▶ _Exercise aim_: Set the records down again, exactly, without their images.

##### Listed entries

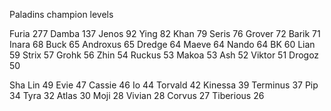 Paladins champion levels

Furia     277
Damba     137
Jenos     92
Ying      82
Khan      79
Seris     76
Grover    72
Barik     71
Inara     68
Buck      65
Androxus  65
Dredge    64
Maeve     64
Nando     64
BK        60
Lian      59
Strix     57
Grohk     56
Zhin      54
Ruckus    53
Makoa     53
Ash       52
Viktor    51
Drogoz    50

Sha Lin   49
Evie      47
Cassie    46
Io        44
Torvald   42
Kinessa   39
Terminus  37
Pip       34
Tyra      32
Atlas     30
Moji      28
Vivian    28
Corvus    27
Tiberious 26
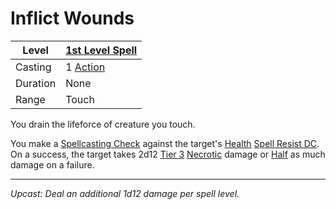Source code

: # Inflict Wounds

| Level    | [1st Level Spell](1st%20Level%20Spells.md)                            |
| -------- | --------------------------------------------------------------------- |
| Casting  | 1 [Action](../../../../Game%20Procedures/Core%20Procedures/Action.md) |
| Duration | None                                                                  |
| Range    | Touch                                                                 |

You drain the lifeforce of creature you touch.

You make a [Spellcasting Check](../../../Spellcasting/Spellcasting%20Check.md) against the target's [Health](../../../../Player%20Characters/Attributes/Health.md) [Spell Resist DC](../../Spell%20Resist%20DC.md). On a success, the target takes 2d12 [Tier 3](../../../../Game%20Procedures/Combat/Damage/Damage%20Tiers/Tier%203.md) [Necrotic](../../../../Game%20Procedures/Combat/Damage/Damage%20Types/Necrotic.md) damage or [Half](../../../../Game%20Procedures/Core%20Procedures/Half.md) as much damage on a failure.

---
*Upcast: Deal an additional 1d12 damage per spell level.*
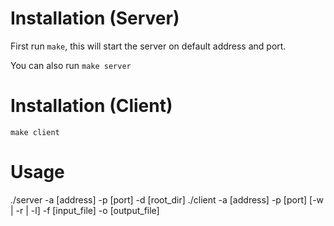 # Installation (Server)

First run `make`, this will start the server on default address and port.

You can also run `make server`

# Installation (Client)

`make client`

# Usage

./server -a [address] -p [port] -d [root_dir]
./client -a [address] -p [port] [-w | -r | -l] -f [input_file] -o [output_file]
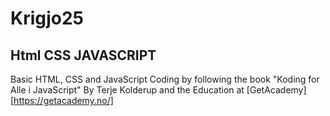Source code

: #   Krigjo25


##  Html CSS JAVASCRIPT
Basic HTML, CSS and JavaScript Coding by following the book "Koding for Alle i JavaScript" By Terje Kolderup and the Education at [GetAcademy][https://getacademy.no/]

##########

▶ _Finished task_:
 Paladins champion levels

Furia     277
Damba     137
Jenos     92
Ying      82
Khan      79
Seris     76
Grover    72
Barik     71
Inara     68
Buck      65
Androxus  65
Dredge    64
Maeve     64
Nando     64
BK        60
Lian      59
Strix     57
Grohk     56
Zhin      54
Ruckus    53
Makoa     53
Ash       52
Viktor    51
Drogoz    50

Sha Lin   49
Evie      47
Cassie    46
Io        44
Torvald   42
Kinessa   39
Terminus  37
Pip       34
Tyra      32
Atlas     30
Moji      28
Vivian    28
Corvus    27
Tiberious 26
Source code

: # Inflict Wounds

| Level    | [1st Level Spell](1st%20Level%20Spells.md)                            |
| -------- | --------------------------------------------------------------------- |
| Casting  | 1 [Action](../../../../Game%20Procedures/Core%20Procedures/Action.md) |
| Duration | None                                                                  |
| Range    | Touch                                                                 |

You drain the lifeforce of creature you touch.

You make a [Spellcasting Check](../../../Spellcasting/Spellcasting%20Check.md) against the target's [Health](../../../../Player%20Characters/Attributes/Health.md) [Spell Resist DC](../../Spell%20Resist%20DC.md). On a success, the target takes 2d12 [Tier 3](../../../../Game%20Procedures/Combat/Damage/Damage%20Tiers/Tier%203.md) [Necrotic](../../../../Game%20Procedures/Combat/Damage/Damage%20Types/Necrotic.md) damage or [Half](../../../../Game%20Procedures/Core%20Procedures/Half.md) as much damage on a failure.

---
*Upcast: Deal an additional 1d12 damage per spell level.*
 # Installation (Server)

First run `make`, this will start the server on default address and port.

You can also run `make server`

# Installation (Client)

`make client`

# Usage

./server -a [address] -p [port] -d [root_dir]
./client -a [address] -p [port] [-w | -r | -l] -f [input_file] -o [output_file]
Source code

: #   Krigjo25


##  Html CSS JAVASCRIPT
Basic HTML, CSS and JavaScript Coding by following the book "Koding for Alle i JavaScript" By Terje Kolderup and the Education at [GetAcademy][https://getacademy.no/]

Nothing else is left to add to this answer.